• Assigned task
Each entry is to be reproduced verbatim, and images are to be omitted.

Collected data entries:
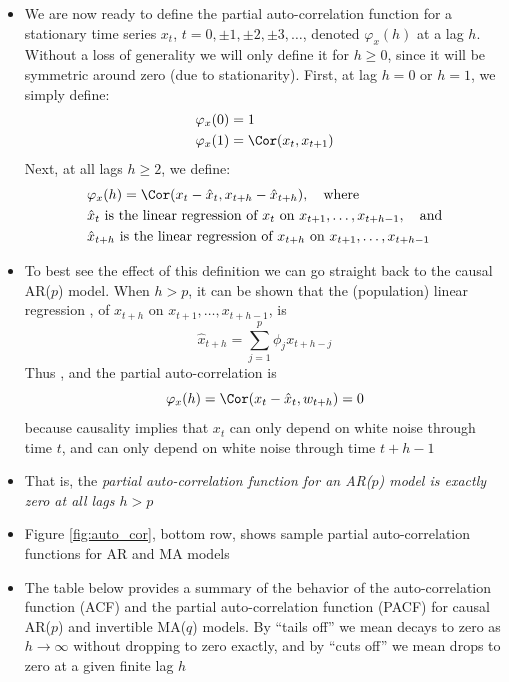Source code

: \documentclass{article}
\begin{document}
\begin{itemize}
\item We are now ready to define the partial auto-correlation function for a
  stationary time series $x_t$, $t = 0, \pm 1, \pm 2, \pm 3, \dots$, denoted
  $\varphi_x(h)$ at a lag $h$. Without a loss of generality we will only define 
  it for $h \geq 0$, since it will be symmetric around zero (due to
  stationarity). First, at lag $h=0$ or $h=1$, we simply define:   
  \begin{align*}
  \varphi_x(0) &= 1 \\
  \varphi_x(1) &= \Cor(x_t, x_{t+1}) 
  \end{align*}
  Next, at all lags $h \geq 2$, we define: 
  \begin{align*}
  &\varphi_x(h) = \Cor(x_t - \hat{x}_t, x_{t+h} - \hat{x}_{t+h}), \quad
    \text{where} \\ 
  &\text{$\hat{x}_t$ is the linear regression of $x_t$ on
    $x_{t+1},\dots,x_{t+h-1}$}, \quad \text{and} \\ 
  &\text{$\hat{x}_{t+h}$ is the linear regression of $x_{t+h}$ on 
    $x_{t+1},\dots,x_{t+h-1}$}  
  \end{align*}

\item To best see the effect of this definition we can go straight back to the
  causal AR($p$) model. When $h>p$, it can be shown that the (population) linear  
  regression , of $x_{t+h}$ on $x_{t+1},\dots,x_{t+h-1}$, 
  is 
  \[
  \hat{x}_{t+h} = \sum_{j=1}^p \phi_j x_{t+h-j}
  \]
  Thus , and the partial auto-correlation is
  \[
  \varphi_x(h) = \Cor(x_t - \hat{x}_t, w_{t+h}) = 0
  \]
  because causality implies that $x_t$ can only depend on white noise through
  time $t$, and  can only depend on white noise through time
  $t+h-1$ 

\item That is, the \emph{partial auto-correlation function for an AR($p$) model
  is exactly zero at all lags $h > p$}

\item Figure \ref{fig:auto_cor}, bottom row, shows sample partial
  auto-correlation functions for AR and MA models

\item The table below provides a summary of the behavior of the auto-correlation 
  function (ACF) and the partial auto-correlation function (PACF) for causal
  AR($p$) and invertible MA($q$) models. By ``tails off'' we mean decays to zero
  as $h \to \infty$ without dropping to zero exactly, and by ``cuts off'' we
  mean drops to zero at a given finite lag $h$


\end{itemize}
\end{document}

• Final answer
Source code

: \documentclass{article}
\begin{document}
\begin{itemize}
\item We are now ready to define the partial auto-correlation function for a
  stationary time series $x_t$, $t = 0, \pm 1, \pm 2, \pm 3, \dots$, denoted
  $\varphi_x(h)$ at a lag $h$. Without a loss of generality we will only define 
  it for $h \geq 0$, since it will be symmetric around zero (due to
  stationarity). First, at lag $h=0$ or $h=1$, we simply define:   
  \begin{align*}
  \varphi_x(0) &= 1 \\
  \varphi_x(1) &= \Cor(x_t, x_{t+1}) 
  \end{align*}
  Next, at all lags $h \geq 2$, we define: 
  \begin{align*}
  &\varphi_x(h) = \Cor(x_t - \hat{x}_t, x_{t+h} - \hat{x}_{t+h}), \quad
    \text{where} \\ 
  &\text{$\hat{x}_t$ is the linear regression of $x_t$ on
    $x_{t+1},\dots,x_{t+h-1}$}, \quad \text{and} \\ 
  &\text{$\hat{x}_{t+h}$ is the linear regression of $x_{t+h}$ on 
    $x_{t+1},\dots,x_{t+h-1}$}  
  \end{align*}

\item To best see the effect of this definition we can go straight back to the
  causal AR($p$) model. When $h>p$, it can be shown that the (population) linear  
  regression , of $x_{t+h}$ on $x_{t+1},\dots,x_{t+h-1}$, 
  is 
  \[
  \hat{x}_{t+h} = \sum_{j=1}^p \phi_j x_{t+h-j}
  \]
  Thus , and the partial auto-correlation is
  \[
  \varphi_x(h) = \Cor(x_t - \hat{x}_t, w_{t+h}) = 0
  \]
  because causality implies that $x_t$ can only depend on white noise through
  time $t$, and  can only depend on white noise through time
  $t+h-1$ 

\item That is, the \emph{partial auto-correlation function for an AR($p$) model
  is exactly zero at all lags $h > p$}

\item Figure \ref{fig:auto_cor}, bottom row, shows sample partial
  auto-correlation functions for AR and MA models

\item The table below provides a summary of the behavior of the auto-correlation 
  function (ACF) and the partial auto-correlation function (PACF) for causal
  AR($p$) and invertible MA($q$) models. By ``tails off'' we mean decays to zero
  as $h \to \infty$ without dropping to zero exactly, and by ``cuts off'' we
  mean drops to zero at a given finite lag $h$


\end{itemize}
\end{document}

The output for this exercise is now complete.